Enhancing MedSAM with a Lightweight Box Predictor for Medical Image Segmentation
Pith reviewed 2026-06-28 07:14 UTC · model grok-4.3
The pith
A lightweight box predictor integrated into MedSAM estimates bounding boxes from single clicks to improve medical image segmentation accuracy.
A machine-rendered reading of the paper's core claim, the machinery that carries it, and where it could break.
Core claim
The Box Predictor module, trained independently on embedding features from single clicks, generates approximate bounding boxes that provide spatial guidance to MedSAM, reducing ambiguity of point prompts and yielding improved segmentation performance across diverse medical imaging modalities and anatomical structures.
What carries the argument
The lightweight Box Predictor that takes localized image embedding features from a single click and outputs an approximate bounding box for use as prompt in MedSAM.
If this is right
- Segmentation Dice scores reach 0.89 on BUSI, 0.93 on FLARE22, 0.88 on BRISC, and 0.98 on LungSegDB.

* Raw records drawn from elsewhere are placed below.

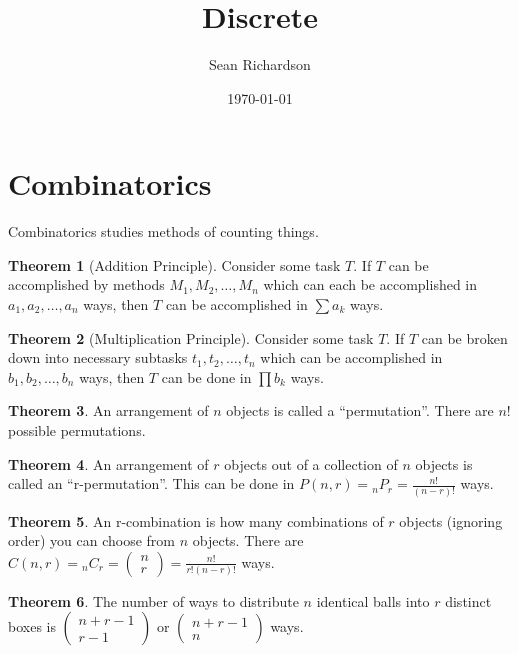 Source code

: \documentclass[11pt]{article}
\theoremstyle{definition}
\newtheorem{theorem}{Theorem}[section]
\begin{document}
\title{Discrete}
\author{Sean Richardson}
\date{\today}
\maketitle
\tableofcontents

\section{Combinatorics}

Combinatorics studies methods of counting things.

\begin{theorem}[Addition Principle]
    Consider some task $T$. If $T$ can be accomplished by methods $M_1,M_2,\dots,M_n$ which can each be accomplished in $a_1, a_2, \dots, a_n$ ways, then $T$ can be accomplished in $\sum a_k$ ways.
\end{theorem}
\begin{theorem}[Multiplication Principle]
    Consider some task $T$. If $T$ can be broken down into necessary subtasks $t_1,t_2,\dots,t_n$ which can be accomplished in $b_1,b_2,\dots,b_n$ ways, then $T$ can be done in $\prod b_k$ ways.
\end{theorem}
\begin{theorem}
    An arrangement of $n$ objects is called a ``permutation''. There are $n!$ possible permutations.
\end{theorem}
\begin{theorem}
    An arrangement of $r$ objects out of a collection of $n$ objects is called an ``r-permutation''. This can be done in $P(n,r)= {}_{n}P_r = \frac{n!}{(n-r)!}$ ways.
\end{theorem}
\begin{theorem}
    An r-combination is how many combinations of $r$ objects (ignoring order) you can choose from $n$ objects. There are $C(n,r)={}_{n}C_r=(\begin{smallmatrix}n \\ r \end{smallmatrix}) = \frac{n!}{r!(n-r)!}$ ways.
\end{theorem}
\begin{theorem}
    The number of ways to distribute $n$ identical balls into $r$ distinct boxes is $(\begin{smallmatrix} n+r-1 \\ r-1 \end{smallmatrix})$ or $(\begin{smallmatrix} n+r-1 \\ n \end{smallmatrix})$ ways.
\end{theorem}
\end{document}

- Only 1.6M additional parameters are introduced with negligible inference overhead.
- The method generalizes across CT, MRI, and ultrasound modalities on four datasets.
- Two-stage training allows the Box Predictor to be trained independently before integration with frozen or fine-tuned MedSAM.
Where Pith is reading between the lines
- Similar lightweight predictors could be developed for other prompt types like scribbles in foundation models for segmentation.
- The approach might reduce the need for multiple clicks in interactive medical annotation workflows.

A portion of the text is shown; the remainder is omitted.